Background
Born in Pingxiang County, Jiangxi, Zhang was involved in revolutionary activities during his youth.
Born in Pingxiang County, Jiangxi, Zhang was involved in revolutionary activities during his youth.
Zhang Guotao received classical training in his hometown and Western education in Nanchang. In 1916 he entered Peking University and was exposed to the New Culture Movement led by Chen Duxiu, who became his teacher and lifetime friend. Another mentor who influenced Zhang at the university was Li Dazhao, the head librarian.
During the May Fourth Movement of 1919, Zhang served as the director of the speech department of the Beijing Student Association and directed student agitators. Like his teachers, Chen and Li, Zhang in 1920 was impressed with the Bolshevik Revolution and Communism. In that autumn he joined Li’s Communist nucleus in Beijing.
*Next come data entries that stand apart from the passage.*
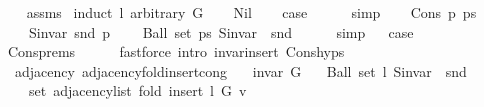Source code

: \begin{isabellebody}
%
\isadelimproof
\ \ %
\endisadelimproof
%
\isatagproof
{}\isamarkupfalse%
\ assms\isanewline
{}\isamarkupfalse%
\ {\isacharparenleft}{\kern0pt}induct\ l\ arbitrary{\isacharcolon}{\kern0pt}\ G{\isacharparenright}{\kern0pt}\isanewline
\ \ \isamarkupfalse%
\ Nil\isanewline
\ \ \isamarkupfalse%
\ {\isacharquery}{\kern0pt}case\isanewline
\ \ \ \ \isamarkupfalse%
\ simp\isanewline
{}\isamarkupfalse%
\isanewline
\ \ \isamarkupfalse%
\ {\isacharparenleft}{\kern0pt}Cons\ p\ ps{\isacharparenright}{\kern0pt}\isanewline
\ \ \isamarkupfalse%
\isanewline
\ \ \ \ {\isachardoublequoteopen}S{\isachardot}{\kern0pt}invar\ {\isacharparenleft}{\kern0pt}snd\ p{\isacharparenright}{\kern0pt}{\isachardoublequoteclose}\isanewline
\ \ \ \ {\isachardoublequoteopen}Ball\ {\isacharparenleft}{\kern0pt}set\ ps{\isacharparenright}{\kern0pt}\ {\isacharparenleft}{\kern0pt}S{\isachardot}{\kern0pt}invar\ {\isasymcirc}\ snd{\isacharparenright}{\kern0pt}{\isachardoublequoteclose}\isanewline
\ \ \ \ \isamarkupfalse%
\ simp{\isacharplus}{\kern0pt}\isanewline
\ \ \isamarkupfalse%
{\isacharquery}{\kern0pt}case\isanewline
\ \ \ \ \isamarkupfalse%
\ Cons{\isachardot}{\kern0pt}prems{\isacharparenleft}{\kern0pt}{}{\isacharparenright}{\kern0pt}\isanewline
\ \ \ \ \isamarkupfalse%
\ {\isacharparenleft}{\kern0pt}fastforce\ intro{\isacharcolon}{\kern0pt}\ invar{\isacharunderscore}{\kern0pt}insert{\isacharunderscore}{\kern0pt}{}\ Cons{\isachardot}{\kern0pt}hyps{\isacharparenright}{\kern0pt}\isanewline
{}\isamarkupfalse%
%
\endisatagproof
{\isafoldproof}%
%
\isadelimproof
\isanewline
%
\endisadelimproof
\isanewline
{}\isamarkupfalse%
\ {\isacharparenleft}{\kern0pt}\ adjacency{\isacharparenright}{\kern0pt}\ adjacency{\isacharunderscore}{\kern0pt}fold{\isacharunderscore}{\kern0pt}insert{\isacharunderscore}{\kern0pt}{}{\isacharunderscore}{\kern0pt}cong{\isacharcolon}{\kern0pt}\isanewline
\ \ \ {\isachardoublequoteopen}invar\ G{\isachardoublequoteclose}\isanewline
\ \ \ {\isachardoublequoteopen}Ball\ {\isacharparenleft}{\kern0pt}set\ l{\isacharparenright}{\kern0pt}\ {\isacharparenleft}{\kern0pt}S{\isachardot}{\kern0pt}invar\ {\isasymcirc}\ snd{\isacharparenright}{\kern0pt}{\isachardoublequoteclose}\isanewline
\ \ \isanewline
\ \ \ \ {\isachardoublequoteopen}set\ {\isacharparenleft}{\kern0pt}adjacency{\isacharunderscore}{\kern0pt}list\ {\isacharparenleft}{\kern0pt}fold\ insert{\isacharunderscore}{\kern0pt}{}\ l\ G{\isacharparenright}{\kern0pt}\ v{\isacharparenright}{\kern0pt}\ {\isacharequal}{\kern0pt}\isanewline

\end{isabellebody}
Zhang was present at the founding of the Chinese Communist Party (CCP) in Shanghai in 1921, and was elected a Central Committee (CC) member and director of organization. Afterward, he served as director of the China Trade Union Secretariat in charge of the labor movement. In late 1921 and early 1922, he represented the CCP at Comintern meetings in the Soviet Union where he interviewed Lenin. Elected again as a CC member at the Second CCP Congress in 1922, Zhang continued to direct trade union work. Having opposed the Comintern's policy of creating a Communist bloc within the Guomindang (GMD),however Zhang’s status declined and he was excluded from the reorganized Central Executive Committee at the Third CCP Congress in 1923.
Despite his earlier objections to the United Front, Zhang in January 1924 was elected an alternate member of the First GMD Congres Central Executive Committee. At the Fourth CCP Congress in 1925, he became a member of the Central Bureau and director of the worker and peasant department. During the Northern Expedition in 1926, Zhang directed the Shanghai trade unions and later moved to Wuhan, the center of the Left-wing GMD government. In May 1927, he was elected a standing member of the new Politburo at the Fifth CCP Congress.
In the wake of the Nationalist purge of the CCP in the spring of 1927, Zhang was ordered by the Communist leaders at Wuhan and their Comintern superiors to halt the uprising at Nanchang. But he discovered that it could not be halted, and reluctantly directed the Nanchang Uprising on August 1, 1927, since then known as the founding day of the Red Army.
At the Sixth CCP Congress held in Moscow in 1928, Zhang was elected a Politburo member, and served as the CCP representative to the Comintern until he returned to China in early 1931. Zhang was assigned to direct the Hebei-Henan-Anhui Soviet and serve as political commissar of the Fourth Front Army. In November 1932, under pressure from the GMD suppression campaigns, Zhang and his men retreated to northern Sichuan and Shaanxi. By April 1935, without permission from the CCP Center, Zhang's group abandoned their base and moved to the Sichuan-Xikang border because of attacks from provincial forces. In June, his forces met Mao Zedong's Long Marchers at Maogong, Sichuan.
By then Mao had captured the military leadership of the CCP when he became the head of a new three-person Central Military Council at the Zunyi Conference in January 1935. Zhang, however, remained a major leader because he controlled more troops than Mao at their reunion in mid- 1935. Refusing to follow Mao's proposal of moving north to Shaanxi, Zhang and his men retreated to Xikang. In October 1935, he established a new “Party Center.” In early 1936 however,the GMD troops dislodged these Communists from their base, and in June 1936 Zhang was forced to abolish his “Party Center.” In July, he was appointed as secretary of the
CCP Northwest Bureau. The remnants of his army reached northern Shaanxi in December 1936. At the Enlarged Meeting of the Politburo in Yan’an in March 1937, Zhang was denounced for “splittism”,“flightism” and “warlordism.” In September 1937, he served as the nominal vice-chairman of the Shaanxi-Gansu-Ningxia border government. Anticipating his purge by Mao, Zhang escaped to GMD-controlled areas in early April 1938. On April 18, the Party Center expelled him from the CCP. Soon Zhang was engaged in anti-CCP activities when he worked as director of a w research office on special political issues” in Dai Li’s Military Statistics. The agents and graduates from the office were ineffective in fighting the CCP, however.
During the Anti-Japanese War (1937-1945), Zhang served on the Second, Third, and Fourth People’s Political Councils but took no active role in them. After the war, he served in 1946 as director of the Jiangxi regional office of the Chinese National Relief and Rehabilitation Administration. In November 1948 he escaped to Taiwan and in 1949 he moved to Hong Kong. In 1968 he migrated to Toronto, Canada, and passed away there in 1979.